エルミタ的速攻撮って出しレビュー Vol.192
2012.11.23 更新
文:GDM編集部 絵踏 一
「R7970 Lightning BE」のポテンシャルを語る上で欠かせないのが、そのパフォーマンスを裏から支えるGPUクーラー「Twin Frozr IV」の存在だ。あまり騒音に影響のない範囲でのオーバークロックだったとはいえ、クロックアップの過程でどのように挙動が変化していたのかは気になるところ。
なお、計測には「3DMark 11 Version1.0.3」実行中の最も高い数値を高負荷時、10分間何もせず放置した際の最低数値をアイドル時として、GPU温度とファン回転数を「GPU-Z 0.6.6」を使用して計測を行っている。
GPU温度計測 |
ファン回転数計測 |
結果はご覧のとおり、GPU温度とファン回転数ともにクロックが上昇するにつれて順当に数値が上がっている。ただし温度上昇に比べると回転数の上がり方はやや大人しく、OCバージョンの回転数が多少高いくらいでほぼ横一線といっていい結果になった。いずれのGPU温度も高負荷時で60℃を下回っているため、ある意味“想定内”と「Twin Frozr IV」も様子見を決めこんでいるのかもしれない。逆にまだまだ冷却能力に余裕があるということで、さらに温度を下げたい場合に手動で回転数を上げても邪魔になることはないだろう。
続いては、オーバークロックをしていても多少は気になる消費電力を確認してみる。計測環境は上記と同様、「3DMark 11 Version1.0.3」実行中の最も高い数値を高負荷時、10分間何もせず放置した際の最低数値をアイドル時として、ワットチェッカーを用いた計測を行った。
消費電力計測 |
FX-8350のTDPが125Wとやや高めなこともあり、最小環境での計測にも関わらずそれぞれの消費電力は300W半ばを楽に超えている。

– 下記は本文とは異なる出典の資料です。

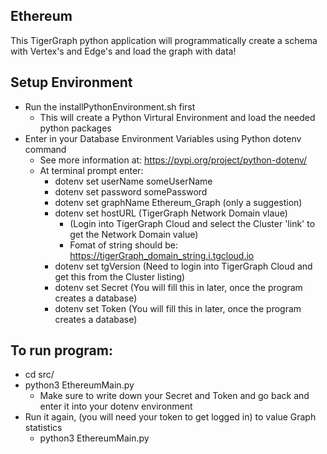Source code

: ## Ethereum
This TigerGraph python application will programmatically create a schema with Vertex's and Edge's and load the graph with data!
## Setup Environment
- Run the installPythonEnvironment.sh first
  - This will create a Python Virtural Environment and load the needed python packages
- Enter in your Database Environment Variables using Python dotenv command
    - See more information at: https://pypi.org/project/python-dotenv/
    - At terminal prompt enter:
        - dotenv set userName someUserName
        - dotenv set password somePassword
        - dotenv set graphName Ethereum_Graph (only a suggestion)
        - dotenv set hostURL (TigerGraph Network Domain vlaue)
          - (Login into TigerGraph Cloud and select the Cluster 'link' to get the Network Domain value)
          - Fomat of string should be: https://tigerGraph_domain_string.i.tgcloud.io
        - dotenv set tgVersion (Need to login into TigerGraph Cloud and get this from the Cluster listing)
        - dotenv set Secret (You will fill this in later, once the program creates a database)
        - dotenv set Token (You will fill this in later, once the program creates a database)
## To run program:
- cd src/
- python3 EthereumMain.py
    - Make sure to write down your Secret and Token and go back and enter it into your dotenv environment
- Run it again, (you will need your token to get logged in) to value Graph statistics
  - python3 EthereumMain.py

OCバージョンは頭ひとつ抜けだして400Wオーバーを記録、さらに上のスペックアップを狙う場合や、多数のデバイスを組み込む場合は電源ユニットもしっかり大容量モデルをチョイスしたい。
一方で出荷時とリファレンスクロックモデルの間にはそれほど大差は開かず、メーカーチューンのバランスのよさがうかがえる結果になった。
締めに紹介したいのが、先月末にAMDからリリースされたベータ版ドライバ「AMD Catalyst 12.11 Beta」の存在だ。主にRadeon HD 7000シリーズの最適化が図られ、AMD発表によれば主要なゲームタイトルやベンチマークテストにおけるパフォーマンスが大幅に向上するとしている。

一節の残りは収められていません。